Each line that includes the word "datasets" should be copied from the records.
(DATA IN THIS EXERCISE begins)
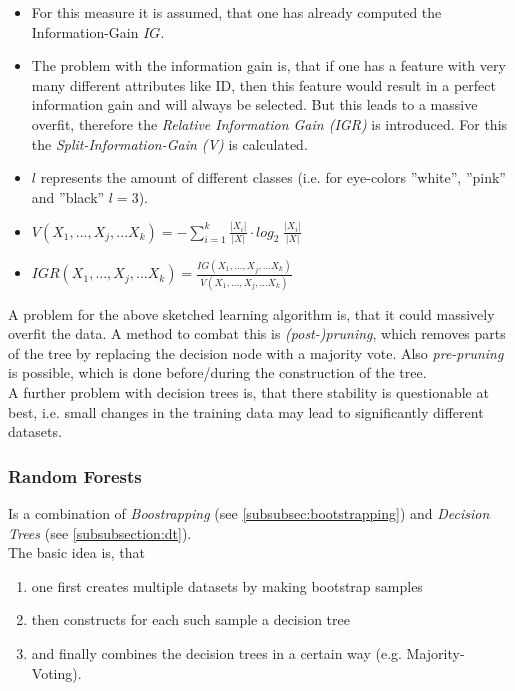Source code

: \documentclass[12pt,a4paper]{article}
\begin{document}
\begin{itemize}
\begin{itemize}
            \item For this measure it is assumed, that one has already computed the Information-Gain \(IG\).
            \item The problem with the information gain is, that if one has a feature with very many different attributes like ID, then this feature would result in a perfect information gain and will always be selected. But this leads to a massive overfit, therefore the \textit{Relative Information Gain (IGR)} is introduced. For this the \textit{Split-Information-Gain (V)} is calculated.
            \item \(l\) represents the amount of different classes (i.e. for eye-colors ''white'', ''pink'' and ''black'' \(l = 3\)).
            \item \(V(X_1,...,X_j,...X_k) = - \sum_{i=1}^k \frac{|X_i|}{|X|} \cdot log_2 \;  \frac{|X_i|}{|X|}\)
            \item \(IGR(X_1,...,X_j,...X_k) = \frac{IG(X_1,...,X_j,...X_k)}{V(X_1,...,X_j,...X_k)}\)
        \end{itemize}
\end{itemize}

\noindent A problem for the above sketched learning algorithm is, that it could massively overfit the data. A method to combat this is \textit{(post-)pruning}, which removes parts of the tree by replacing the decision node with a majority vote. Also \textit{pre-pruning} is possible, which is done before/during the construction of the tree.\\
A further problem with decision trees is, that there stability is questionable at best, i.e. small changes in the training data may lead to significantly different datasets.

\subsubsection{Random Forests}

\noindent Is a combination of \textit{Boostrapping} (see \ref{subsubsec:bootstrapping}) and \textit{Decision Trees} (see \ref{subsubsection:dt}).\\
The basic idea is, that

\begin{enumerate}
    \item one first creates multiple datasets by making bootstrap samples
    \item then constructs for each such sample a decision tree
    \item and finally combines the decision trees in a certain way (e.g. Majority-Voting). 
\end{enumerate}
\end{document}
(DATA IN THIS EXERCISE ends)
(DATA IN THIS EXERCISE begins)
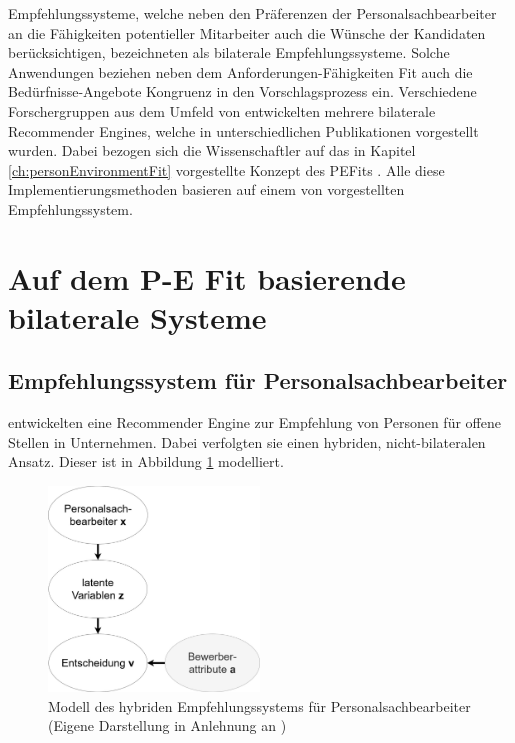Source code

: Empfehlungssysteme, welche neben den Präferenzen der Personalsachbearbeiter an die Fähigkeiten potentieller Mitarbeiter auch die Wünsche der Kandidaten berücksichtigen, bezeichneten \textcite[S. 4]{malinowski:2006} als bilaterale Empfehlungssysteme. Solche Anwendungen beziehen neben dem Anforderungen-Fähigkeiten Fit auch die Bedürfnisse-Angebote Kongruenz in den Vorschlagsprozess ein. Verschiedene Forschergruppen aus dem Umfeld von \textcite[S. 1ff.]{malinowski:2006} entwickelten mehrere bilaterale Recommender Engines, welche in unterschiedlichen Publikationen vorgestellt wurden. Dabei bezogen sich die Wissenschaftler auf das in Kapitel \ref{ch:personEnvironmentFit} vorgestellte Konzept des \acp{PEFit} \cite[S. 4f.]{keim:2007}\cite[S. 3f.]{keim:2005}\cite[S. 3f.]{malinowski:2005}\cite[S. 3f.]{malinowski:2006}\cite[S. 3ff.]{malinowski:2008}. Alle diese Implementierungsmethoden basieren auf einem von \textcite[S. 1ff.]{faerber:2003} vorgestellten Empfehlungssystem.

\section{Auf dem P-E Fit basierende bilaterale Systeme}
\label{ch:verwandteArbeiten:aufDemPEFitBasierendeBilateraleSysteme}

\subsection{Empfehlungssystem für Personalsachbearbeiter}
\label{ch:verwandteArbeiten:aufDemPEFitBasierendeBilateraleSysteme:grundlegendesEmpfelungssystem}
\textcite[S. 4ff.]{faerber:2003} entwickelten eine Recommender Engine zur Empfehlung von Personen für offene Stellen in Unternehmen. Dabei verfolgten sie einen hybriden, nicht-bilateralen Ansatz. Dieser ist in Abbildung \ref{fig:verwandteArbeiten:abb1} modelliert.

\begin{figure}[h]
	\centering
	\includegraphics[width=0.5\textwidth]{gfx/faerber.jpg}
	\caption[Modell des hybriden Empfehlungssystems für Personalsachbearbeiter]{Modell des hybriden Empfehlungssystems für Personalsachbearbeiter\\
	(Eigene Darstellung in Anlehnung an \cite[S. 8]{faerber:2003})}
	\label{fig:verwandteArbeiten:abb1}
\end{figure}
(DATA IN THIS EXERCISE ends)
### YOUR SOLUTION
A further problem with decision trees is, that there stability is questionable at best, i.e. small changes in the training data may lead to significantly different datasets.
    \item one first creates multiple datasets by making bootstrap samples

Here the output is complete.